The Tanning Trick
It's a low-tech, high-results way to visually "slim" your legs and cover blemishes. To make a home job look pro:
1. Wax before you bronze. Your faux glow can last up to 10 days but shaving afterward can shorten that by sloughing off your color, says Maureen Ressler, national trainer for Elizabeth Arden Red Door Spas. A pre-tan wax should last at least a week.
2. Exfoliate properly. This means opting for a non-oil-based scrub. If your skin is too oily, it may prevent the tanner from being absorbed well, says Ressler.
3. Use a tinted tanner. Reason: If you can see where you've applied color, you'll end up with fewer streaks. (Try Clinique Self-Sun Body Quick Bronze Tinted Self-Tanner Mousse.) For a nice, even application, use a 50-50 mix of tanner and a scent-free body lotion, says Cheryl Renella, director of Channing's Day Spa in Chicago.
4. Use your hands. Trying to reach tough spots with a tool can be tempting, but it's the quickest way to end up blotchy and uneven, says Renella. Can't do it alone? Coax your spouse into helping.
5. Spot-treat streaks. If, once the color develops, you see darker patches, dip a cotton swab in non-acetone nail polish remover (it's gentler) and lightly swipe it over the problem area, says Renella.
6. Shower using a body gel. Post-tanning, avoid grainy cleansers and even soaps: They contain harsher ingredients than shower gels do and can fade your color. Choose a hydrating wash to get clean sans side effects plus, the added moisturizers it contains will keep your skin (and thus your "tan") from getting flaky. (Try Philosophy 3-in-1 Ultra Rich Shampoo, Conditioner and Body Wash in Lemon Meringue Pie.) But save the shower for the morning after: Though most products claim color will fully develop in four to six hours, for best results, let the tanner soak in overnight.
Newer, Better Vein Treatments
• Lasers vs. sclerotherapy. "We have 30 lasers in our office but almost never use them to treat leg veins," says dermatologist Margaret Weiss, M.D., codirector of the Maryland Laser Skin & Vein Institute in Baltimore. She prefers sclerotherapy, in which tiny needles inject a solution to atrophy the vein so that it eventually dissolves. Lasers hurt more, cost more and are less effective, she says. Foam is another form of sclero: It stings less than the usual solution, is twice as strong and works for spider and fragile blue-green varicose veins, says New York City dermatologist Neil Sadick, M.D., president of the American College of Phlebology.

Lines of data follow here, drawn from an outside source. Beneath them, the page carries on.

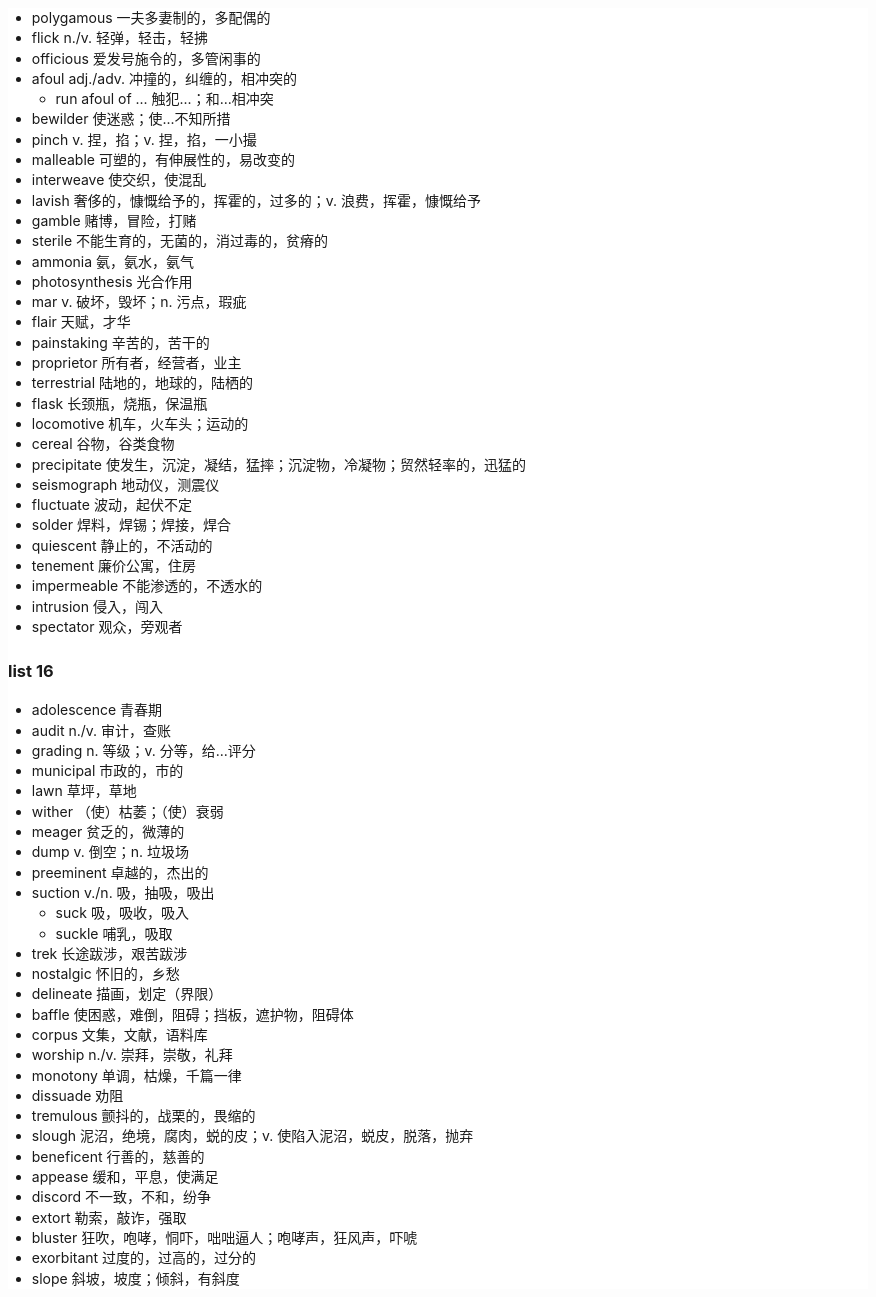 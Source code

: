 - polygamous 一夫多妻制的，多配偶的
- flick n./v. 轻弹，轻击，轻拂
- officious 爱发号施令的，多管闲事的
- afoul adj./adv. 冲撞的，纠缠的，相冲突的
    - run afoul of ... 触犯...；和...相冲突
- bewilder 使迷惑；使...不知所措
- pinch v. 捏，掐；v. 捏，掐，一小撮
- malleable 可塑的，有伸展性的，易改变的
- interweave 使交织，使混乱
- lavish 奢侈的，慷慨给予的，挥霍的，过多的；v. 浪费，挥霍，慷慨给予
- gamble 赌博，冒险，打赌
- sterile 不能生育的，无菌的，消过毒的，贫瘠的
- ammonia 氨，氨水，氨气
- photosynthesis 光合作用
- mar v. 破坏，毁坏；n. 污点，瑕疵
- flair 天赋，才华
- painstaking 辛苦的，苦干的
- proprietor 所有者，经营者，业主
- terrestrial 陆地的，地球的，陆栖的
- flask 长颈瓶，烧瓶，保温瓶
- locomotive 机车，火车头；运动的
- cereal 谷物，谷类食物
- precipitate 使发生，沉淀，凝结，猛摔；沉淀物，冷凝物；贸然轻率的，迅猛的
- seismograph 地动仪，测震仪
- fluctuate 波动，起伏不定
- solder 焊料，焊锡；焊接，焊合
- quiescent 静止的，不活动的
- tenement 廉价公寓，住房
- impermeable 不能渗透的，不透水的
- intrusion 侵入，闯入
- spectator 观众，旁观者


### list 16

- adolescence 青春期
- audit n./v. 审计，查账
- grading n. 等级；v. 分等，给...评分
- municipal 市政的，市的
- lawn 草坪，草地
- wither （使）枯萎；（使）衰弱
- meager 贫乏的，微薄的
- dump v. 倒空；n. 垃圾场
- preeminent 卓越的，杰出的
- suction v./n. 吸，抽吸，吸出
    - suck 吸，吸收，吸入
    - suckle 哺乳，吸取
- trek 长途跋涉，艰苦跋涉
- nostalgic 怀旧的，乡愁
- delineate 描画，划定（界限）
- baffle 使困惑，难倒，阻碍；挡板，遮护物，阻碍体
- corpus 文集，文献，语料库
- worship n./v. 崇拜，崇敬，礼拜
- monotony 单调，枯燥，千篇一律
- dissuade 劝阻
- tremulous 颤抖的，战栗的，畏缩的
- slough 泥沼，绝境，腐肉，蜕的皮；v. 使陷入泥沼，蜕皮，脱落，抛弃
- beneficent 行善的，慈善的
- appease 缓和，平息，使满足
- discord 不一致，不和，纷争
- extort 勒索，敲诈，强取
- bluster 狂吹，咆哮，恫吓，咄咄逼人；咆哮声，狂风声，吓唬
- exorbitant 过度的，过高的，过分的
- slope 斜坡，坡度；倾斜，有斜度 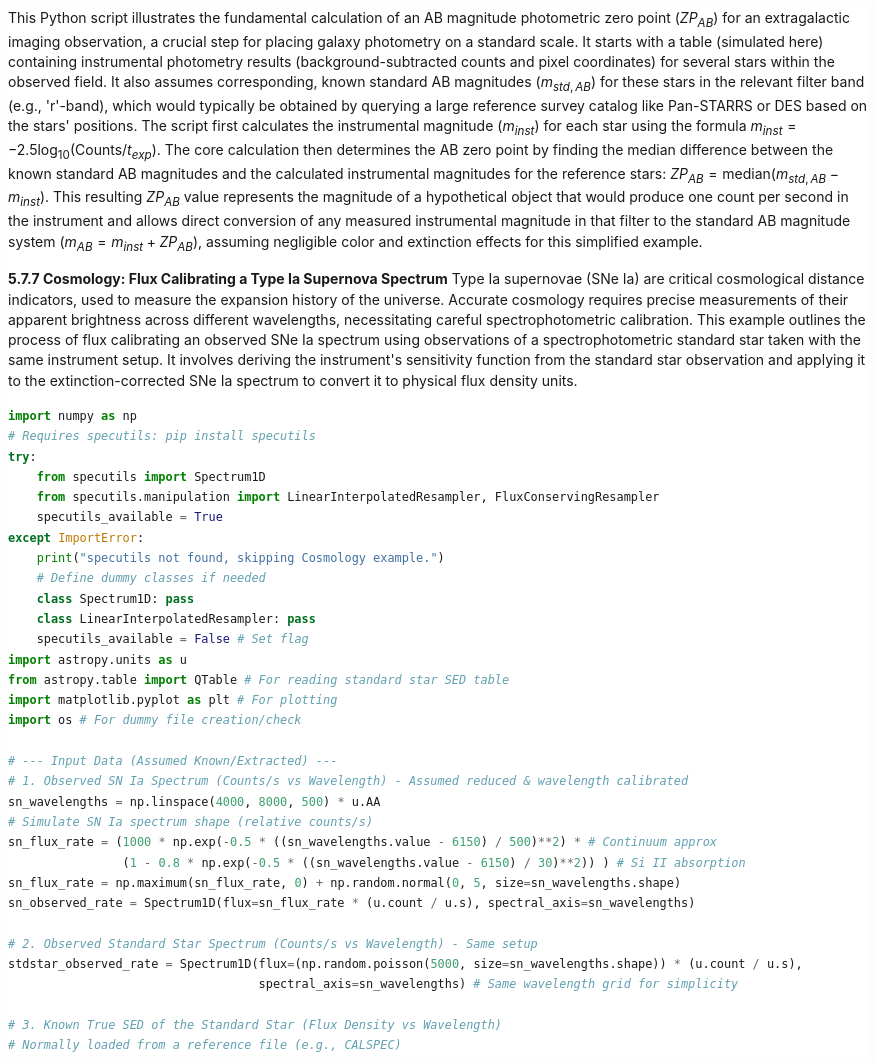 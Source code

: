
 ```python

```

This Python script illustrates the fundamental calculation of an AB magnitude photometric zero point ($ZP_{AB}$) for an extragalactic imaging observation, a crucial step for placing galaxy photometry on a standard scale. It starts with a table (simulated here) containing instrumental photometry results (background-subtracted counts and pixel coordinates) for several stars within the observed field. It also assumes corresponding, known standard AB magnitudes ($m_{std, AB}$) for these stars in the relevant filter band (e.g., 'r'-band), which would typically be obtained by querying a large reference survey catalog like Pan-STARRS or DES based on the stars' positions. The script first calculates the instrumental magnitude ($m_{inst}$) for each star using the formula $m_{inst} = -2.5 \log_{10}(\mathrm{Counts} / t_{exp})$. The core calculation then determines the AB zero point by finding the median difference between the known standard AB magnitudes and the calculated instrumental magnitudes for the reference stars: $ZP_{AB} = \mathrm{median}(m_{std, AB} - m_{inst})$. This resulting $ZP_{AB}$ value represents the magnitude of a hypothetical object that would produce one count per second in the instrument and allows direct conversion of any measured instrumental magnitude in that filter to the standard AB magnitude system ($m_{AB} = m_{inst} + ZP_{AB}$), assuming negligible color and extinction effects for this simplified example.

**5.7.7 Cosmology: Flux Calibrating a Type Ia Supernova Spectrum**
Type Ia supernovae (SNe Ia) are critical cosmological distance indicators, used to measure the expansion history of the universe. Accurate cosmology requires precise measurements of their apparent brightness across different wavelengths, necessitating careful spectrophotometric calibration. This example outlines the process of flux calibrating an observed SNe Ia spectrum using observations of a spectrophotometric standard star taken with the same instrument setup. It involves deriving the instrument's sensitivity function from the standard star observation and applying it to the extinction-corrected SNe Ia spectrum to convert it to physical flux density units.

```python
import numpy as np
# Requires specutils: pip install specutils
try:
    from specutils import Spectrum1D
    from specutils.manipulation import LinearInterpolatedResampler, FluxConservingResampler
    specutils_available = True
except ImportError:
    print("specutils not found, skipping Cosmology example.")
    # Define dummy classes if needed
    class Spectrum1D: pass
    class LinearInterpolatedResampler: pass
    specutils_available = False # Set flag
import astropy.units as u
from astropy.table import QTable # For reading standard star SED table
import matplotlib.pyplot as plt # For plotting
import os # For dummy file creation/check

# --- Input Data (Assumed Known/Extracted) ---
# 1. Observed SN Ia Spectrum (Counts/s vs Wavelength) - Assumed reduced & wavelength calibrated
sn_wavelengths = np.linspace(4000, 8000, 500) * u.AA
# Simulate SN Ia spectrum shape (relative counts/s)
sn_flux_rate = (1000 * np.exp(-0.5 * ((sn_wavelengths.value - 6150) / 500)**2) * # Continuum approx
                (1 - 0.8 * np.exp(-0.5 * ((sn_wavelengths.value - 6150) / 30)**2)) ) # Si II absorption
sn_flux_rate = np.maximum(sn_flux_rate, 0) + np.random.normal(0, 5, size=sn_wavelengths.shape)
sn_observed_rate = Spectrum1D(flux=sn_flux_rate * (u.count / u.s), spectral_axis=sn_wavelengths)

# 2. Observed Standard Star Spectrum (Counts/s vs Wavelength) - Same setup
stdstar_observed_rate = Spectrum1D(flux=(np.random.poisson(5000, size=sn_wavelengths.shape)) * (u.count / u.s),
                                   spectral_axis=sn_wavelengths) # Same wavelength grid for simplicity

# 3. Known True SED of the Standard Star (Flux Density vs Wavelength)
# Normally loaded from a reference file (e.g., CALSPEC)
``` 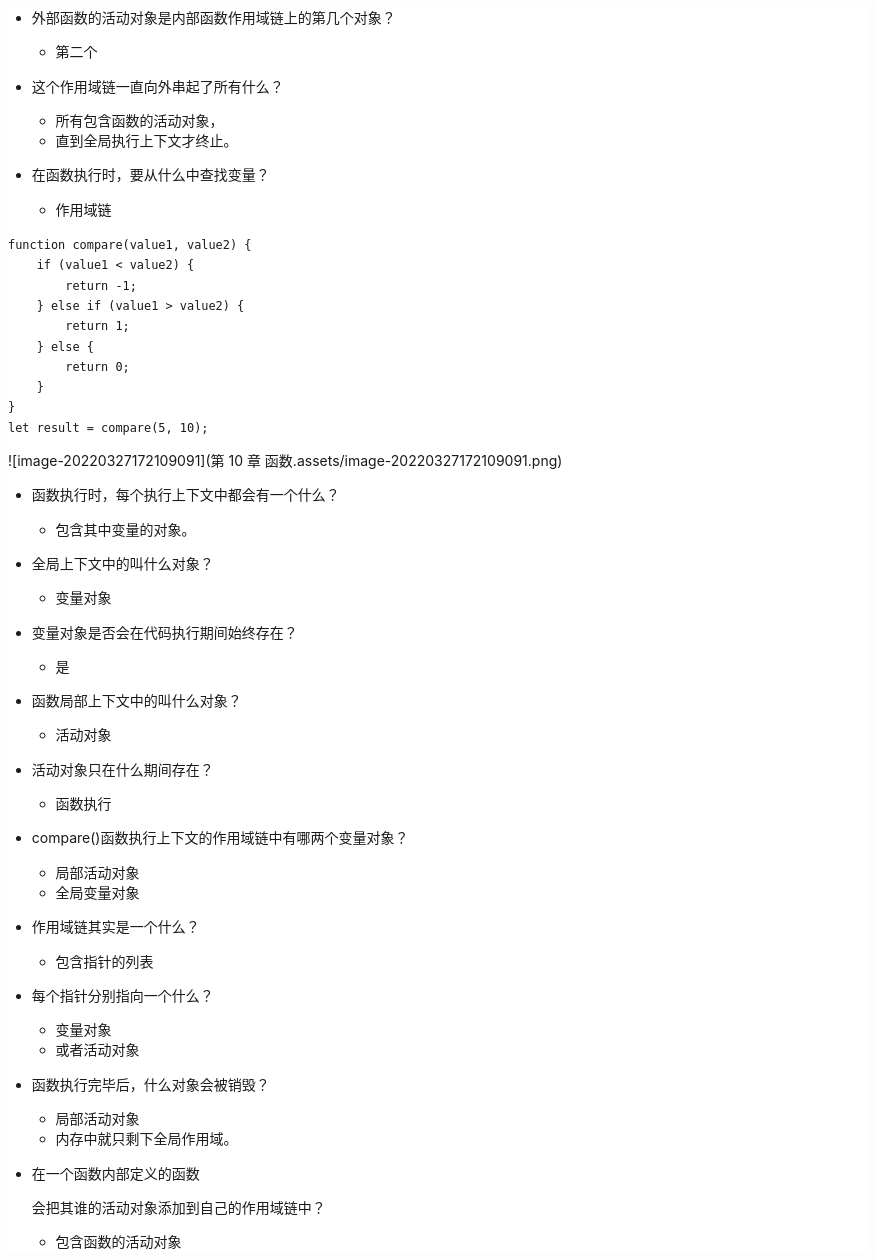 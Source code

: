 - 外部函数的活动对象是内部函数作用域链上的第几个对象？
  - 第二个
- 这个作用域链一直向外串起了所有什么？
  - 所有包含函数的活动对象，
  - 直到全局执行上下文才终止。 

- 在函数执行时，要从什么中查找变量？
  - 作用域链

```
function compare(value1, value2) {
    if (value1 < value2) {
        return -1;
    } else if (value1 > value2) {
        return 1;
    } else {
        return 0;
    }
}
let result = compare(5, 10);
```

![image-20220327172109091](第 10 章 函数.assets/image-20220327172109091.png)

- 函数执行时，每个执行上下文中都会有一个什么？
  - 包含其中变量的对象。
- 全局上下文中的叫什么对象？
  - 变量对象
- 变量对象是否会在代码执行期间始终存在？
  - 是
- 函数局部上下文中的叫什么对象？
  - 活动对象
- 活动对象只在什么期间存在？
  - 函数执行
- compare()函数执行上下文的作用域链中有哪两个变量对象？
  - 局部活动对象
  - 全局变量对象
- 作用域链其实是一个什么？
  - 包含指针的列表
- 每个指针分别指向一个什么？
  - 变量对象
  - 或者活动对象

- 函数执行完毕后，什么对象会被销毁？

  - 局部活动对象
  - 内存中就只剩下全局作用域。

- 在一个函数内部定义的函数

  会把其谁的活动对象添加到自己的作用域链中？

  - 包含函数的活动对象


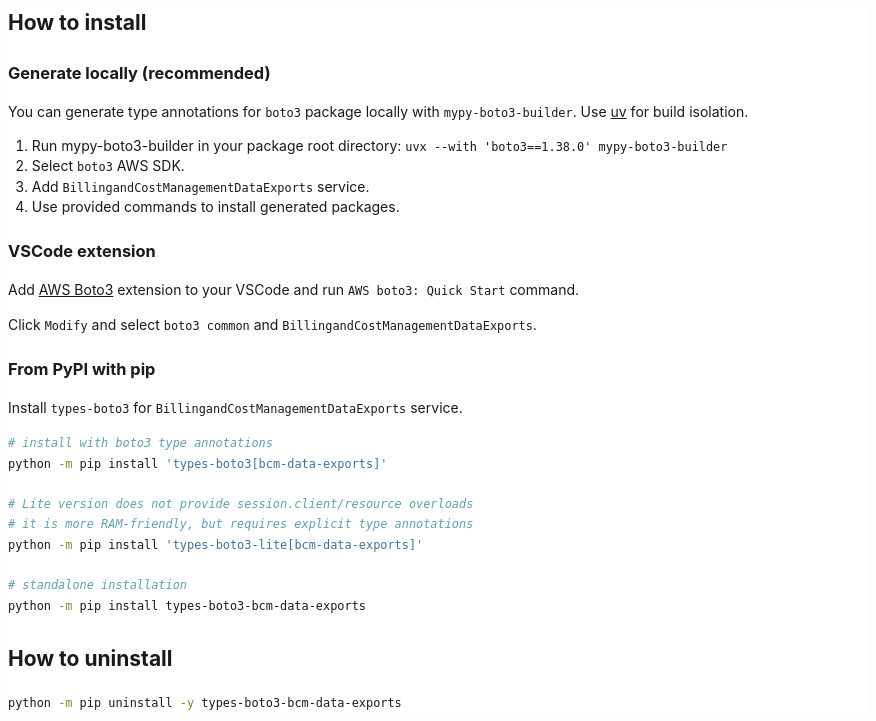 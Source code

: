 <a id="how-to-install"></a>

## How to install

<a id="generate-locally-(recommended)"></a>

### Generate locally (recommended)

You can generate type annotations for `boto3` package locally with
`mypy-boto3-builder`. Use
[uv](https://docs.astral.sh/uv/getting-started/installation/) for build
isolation.

1. Run mypy-boto3-builder in your package root directory:
   `uvx --with 'boto3==1.38.0' mypy-boto3-builder`
2. Select `boto3` AWS SDK.
3. Add `BillingandCostManagementDataExports` service.
4. Use provided commands to install generated packages.

<a id="vscode-extension"></a>

### VSCode extension

Add
[AWS Boto3](https://marketplace.visualstudio.com/items?itemName=Boto3typed.boto3-ide)
extension to your VSCode and run `AWS boto3: Quick Start` command.

Click `Modify` and select `boto3 common` and
`BillingandCostManagementDataExports`.

<a id="from-pypi-with-pip"></a>

### From PyPI with pip

Install `types-boto3` for `BillingandCostManagementDataExports` service.

```bash
# install with boto3 type annotations
python -m pip install 'types-boto3[bcm-data-exports]'

# Lite version does not provide session.client/resource overloads
# it is more RAM-friendly, but requires explicit type annotations
python -m pip install 'types-boto3-lite[bcm-data-exports]'

# standalone installation
python -m pip install types-boto3-bcm-data-exports
```

<a id="how-to-uninstall"></a>

## How to uninstall

```bash
python -m pip uninstall -y types-boto3-bcm-data-exports
```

• Good options for ropy veins. Rejoice! Unlike the traditional invasive procedures, these treatments require only local anesthetic and little downtime. The possibilities: ambulatory phlebectomy (problem veins are pulled out with small hooks) and endovenous laser and radiofrequency closure (a laser or an RF device shrinks the greater saphenous vein, the leg's biggest varicose).
• Vitamin K creams? According to Dr. Weiss, there's little valid data suggesting they're effective.
• Cover-ups that work. Body makeup can actually emphasize varicose veins, but it does hide the spider kind. DermaBlend Leg & Body Cover Crème (or its totable version, the Quick-Fix Concealer, pictured above) offers opaque coverage far superior to regular concealers; the Setting Powder makes it water-resistant. For light-colored veins, try Air Stocking, a spray that softens imperfections with an "I'm wearing nylons" effect.